The day I’ve been dreading is here. Now that the midterm elections are over (except for the late vote counts and recounts), we’ve arrived at that time in the electoral process when we get flooded with questions about what Democrats need to do with their successes and what kind of candidate will be most successful in the 2020 presidential race.
There are two groups that do a particularly bad job of answering those questions. The first is major media outlets that insist of framing everything as an either/or situation based on a past narrative. We watched that one unfold during the 2018 Democratic primaries when every two weeks there was a different take on whether the results indicated that establishment (read: centrist, moderate) or insurgent (read: leftist, progressive) candidates were winning. It was all based on a myth that local elections were still caught up in the Sanders/Clinton primary.
We’re now seeing the same narrative being forced onto the midterm results and 2020 prospects. For example, here’s how the New York Times promoted an article by Jonathan Martin and Alexander Burns:
Should Democrats pick a 2020 candidate who can aim for the center and pick up votes from disenchanted Trump supporters, or veer to the left with a progressive who can electrify the grassroots? The midterms haven't made the answer any clearer. https://t.co/sfyqyum4sB
— The New York Times (@nytimes) November 11, 2018
From the article:
The schism reflects the party’s longstanding internecine tensions, which flared again this year when insurgents on the left challenged establishment-aligned candidates while voicing urgent calls for change and a more confrontational approach to the president.

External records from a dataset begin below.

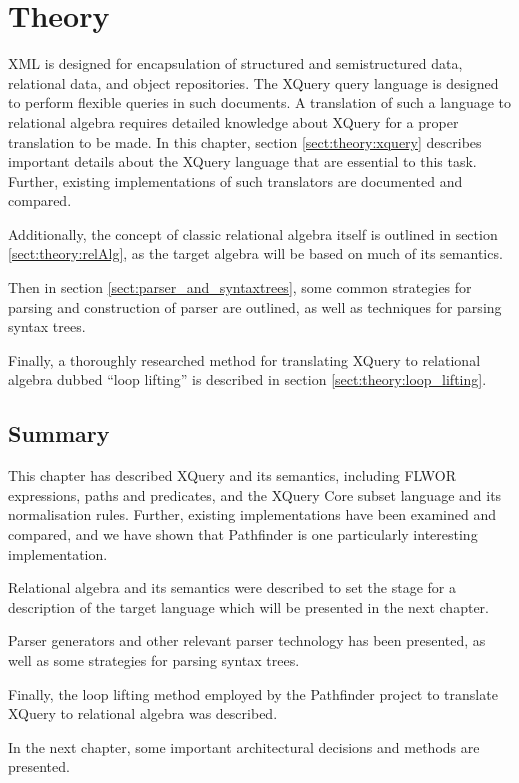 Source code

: \chapter{Theory}
\label{chapter:theory}
XML is designed for encapsulation of structured and semistructured data,
relational data, and object repositories. The XQuery query language is designed
to perform flexible queries in such documents. A translation of such a
language to relational algebra requires detailed knowledge about XQuery for a
proper translation to be made. In this chapter, section
\ref{sect:theory:xquery} describes important details about the XQuery
language that are essential to this task. Further, existing implementations of
such translators are documented and compared.

Additionally, the concept of classic relational algebra itself is outlined in
section \ref{sect:theory:relAlg}, as the target algebra will be based on much
of its semantics.

Then in section \ref{sect:parser_and_syntaxtrees}, some common strategies for
parsing and construction of parser are outlined, as well as techniques for
parsing syntax trees.

Finally, a thoroughly researched method for translating XQuery to relational
algebra dubbed ``loop lifting'' is described in section
\ref{sect:theory:loop_lifting}.







\section{Summary}
\label{sect:theory:summary}
This chapter has described XQuery and its semantics, including FLWOR
expressions, paths and predicates, and the XQuery Core subset language and its
normalisation rules. Further, existing implementations have been examined and
compared, and we have shown that Pathfinder is one particularly interesting
implementation.

Relational algebra and its semantics were described to set the stage for a
description of the target language which will be presented in the next chapter.

Parser generators and other relevant parser technology has been presented, as
well as some strategies for parsing syntax trees.

Finally, the loop lifting method employed by the Pathfinder project to
translate XQuery to relational algebra was described.

In the next chapter, some important architectural decisions and methods are
presented. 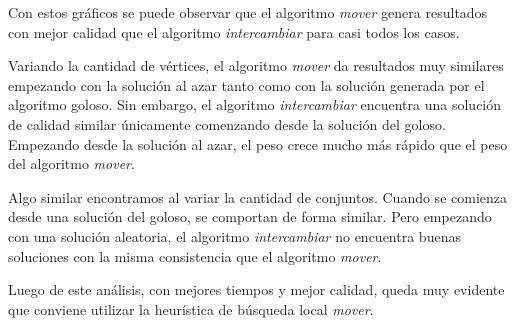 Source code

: Con estos gráficos se puede observar que el algoritmo \textit{mover} genera
resultados con mejor calidad que el algoritmo \textit{intercambiar} para casi
todos los casos.

Variando la cantidad de vértices, el algoritmo \textit{mover} da resultados muy
similares empezando con la solución al azar tanto como con la solución generada
por el algoritmo goloso. Sin embargo, el algoritmo \textit{intercambiar}
encuentra una solución de calidad similar únicamente comenzando desde la
solución del goloso.  Empezando desde la solución al azar, el peso crece mucho
más rápido que el peso del algoritmo \textit{mover}.

Algo similar encontramos al variar la cantidad de conjuntos. Cuando se comienza
desde una solución del goloso, se comportan de forma similar. Pero empezando
con una solución aleatoria, el algoritmo \textit{intercambiar} no encuentra
buenas soluciones con la misma consistencia que el algoritmo \textit{mover}.

Luego de este análisis, con mejores tiempos y mejor calidad, queda muy evidente
que conviene utilizar la heurística de búsqueda local \textit{mover}.
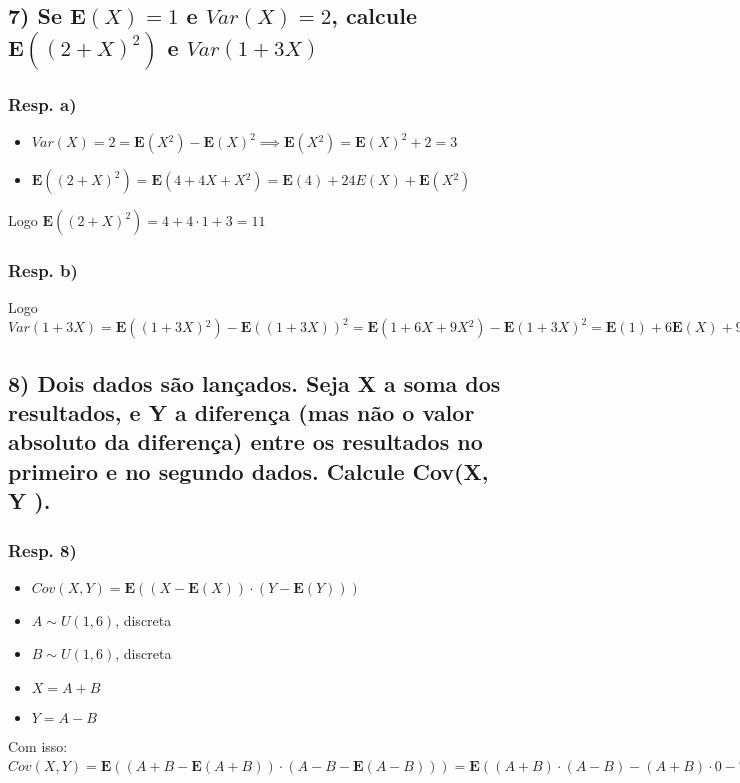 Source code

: \documentclass[english]{article}
\begin{document}
\subsection*{\textmd{7) Se $\mathbf{E}(X)=1$ e $Var(X)=2$, calcule }$\mathbf{E}((2+X)^{2})$\textmd{
e $Var(1+3X)$}}


\subsubsection*{\textmd{Resp. a) }}
\begin{itemize}
\item $Var(X)=2=\mathbf{E}(X{}^{2})-\mathbf{E}(X)^{2}\implies\mathbf{E}(X{}^{2})=\mathbf{E}(X)^{2}+2=3$
\item $\mathbf{E}((2+X)^{2})=\mathbf{E}(4+4X+X{}^{2})=\mathbf{E}(4)+24E(X)+\mathbf{E}(X{}^{2})$
\end{itemize}
Logo $\mathbf{E}((2+X)^{2})=4+4\cdot1+3=11$


\subsubsection*{\textmd{Resp. b)}}

Logo $Var(1+3X)=\mathbf{E}((1+3X){}^{2})-\mathbf{E}((1+3X))^{2}=\mathbf{E}(1+6X+9X{}^{2})-\mathbf{E}(1+3X)^{2}=\mathbf{E}(1)+6\mathbf{E}(X)+9\mathbf{E}(X{}^{2})-\mathbf{E}(1+3X)^{2}=34-(\mathbf{E}(1)+3\mathbf{E}(X))\cdot(\mathbf{E}(1)+3\mathbf{E}(X))=34-(1+3\cdot1)\cdot(1+3\cdot1)=18$


\subsection*{\textcompwordmark{}}


\subsection*{\textmd{8) Dois dados são lançados. Seja X a soma dos resultados,
e Y a diferença (mas não o valor absoluto da diferença) entre os resultados
no primeiro e no segundo dados. Calcule Cov(X, Y ).}}


\subsubsection*{\textmd{Resp. 8) }}
\begin{itemize}
\item $Cov(X,Y)=\mathbf{E}((X-\mathbf{E}(X))\cdot(Y-\mathbf{E}(Y)))$
\item $A\sim U(1,6)$, discreta
\item $B\sim U(1,6)$, discreta
\item $X=A+B$
\item $Y=A-B$
\end{itemize}
Com isso: $Cov(X,Y)=\mathbf{E}((A+B-\mathbf{E}(A+B))\cdot(A-B-\mathbf{E}(A-B)))=\mathbf{E}((A+B)\cdot(A-B)-(A+B)\cdot0-7\cdot(A-B)+7\cdot0)=\mathbf{E}((A^{2}-B^{2}-7\cdot(A-B))=\mathbf{E}(A^{2})-\mathbf{E}(B^{2})=0$
\end{document}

The rest of the article is a hot mess that veers from a suggestion that Beto O’Rourke was at the center of those “internecine tensions” as an “unapologetic progressive” to discussions about mobilizing people of color vs. outreach to rural white voters–and then on to middle of the road ideology vs. far-left policy ideas.
That was supposed to fit into a frame of establishment vs insurgent, when the truth is that each of those either/or configurations contain a lot of nuance. For example, Beto O’Rourke certainly embraced some progressive policy goals, but he also ran a campaign that was fueled by optimism and went to great lengths to avoid the negativity of partisanship. For years now, writers here at the Washington Monthly have been talking about the need for Democrats to fight back against corporate consolidation, a very progressive policy goal, as a way to win back white rural voters. Just recently, I pointed out that voters in red (predominantly rural) states embraced several progressive Democratic policies while rejecting their candidates.
The other group that is hard at work trying to convince us how to answer the question about where Democrats go from here is made up of pundits and political consultants who have traditionally taken a side in the either/or framework the media is so quick to embrace. They are using the results of the midterm elections to bolster the views they’ve always had in favor of moderation or boldness. For example, Anne Kim and Will Marshall write:
For Democrats to maintain and expand this near-majority advantage, they must craft a broadly appealing agenda that brings or keeps independents and less committed partisans—the majority of whom call themselves ‘moderate’—under the tent.
On the other hand, Elaine Godfrey writes about what members of the Congressional Progressive Caucus (CPC) took from the midterms.
…when she was asked about [centrism] at Monday’s press conference, Pramila Jayapal, the vice chair of the CPC, just laughed. “If centrist is defined as ideas that serve the center of the country, then I might agree with that,” she said, citing recent polls showing that the vast majority of Americans support “Medicare for all,” a policy priority that for a long time was championed only by members of the far left.
Whether or not Democratic candidates were endorsed by the CPC or ran on an explicitly progressive platform, progressives believe their agenda was the real winner last week.
There is some truth in both of those viewpoints. While it will be important for Democrats to maintain their gains with suburban white women who label themselves as “moderate,” it is also true that the American public overwhelmingly supports many Democratic policies like raising the minimum wage, continuing to improve access to health care, election reform, common sense gun-safety measures and comprehensive immigration reform. If Democrats fail to take bold steps on issues like those, even support among moderates will begin to erode.
Democrats need to develop a narrative that will take them into the 2020 campaign. But, as my colleague Martin Longman recently pointed out, that narrative should not rely on making a choice between centrism and progressivism, just as it should not be about mobilization vs. persuasion, urban vs. rural, or even, as we’re hearing today, Arizona and Georgia vs Iowa and Ohio. Those are the kinds of divisive frameworks that Republicans are trying to foist on the country. The essence of the Democratic response should be to reject them all in favor of unity—e pluribus unum—out of many one.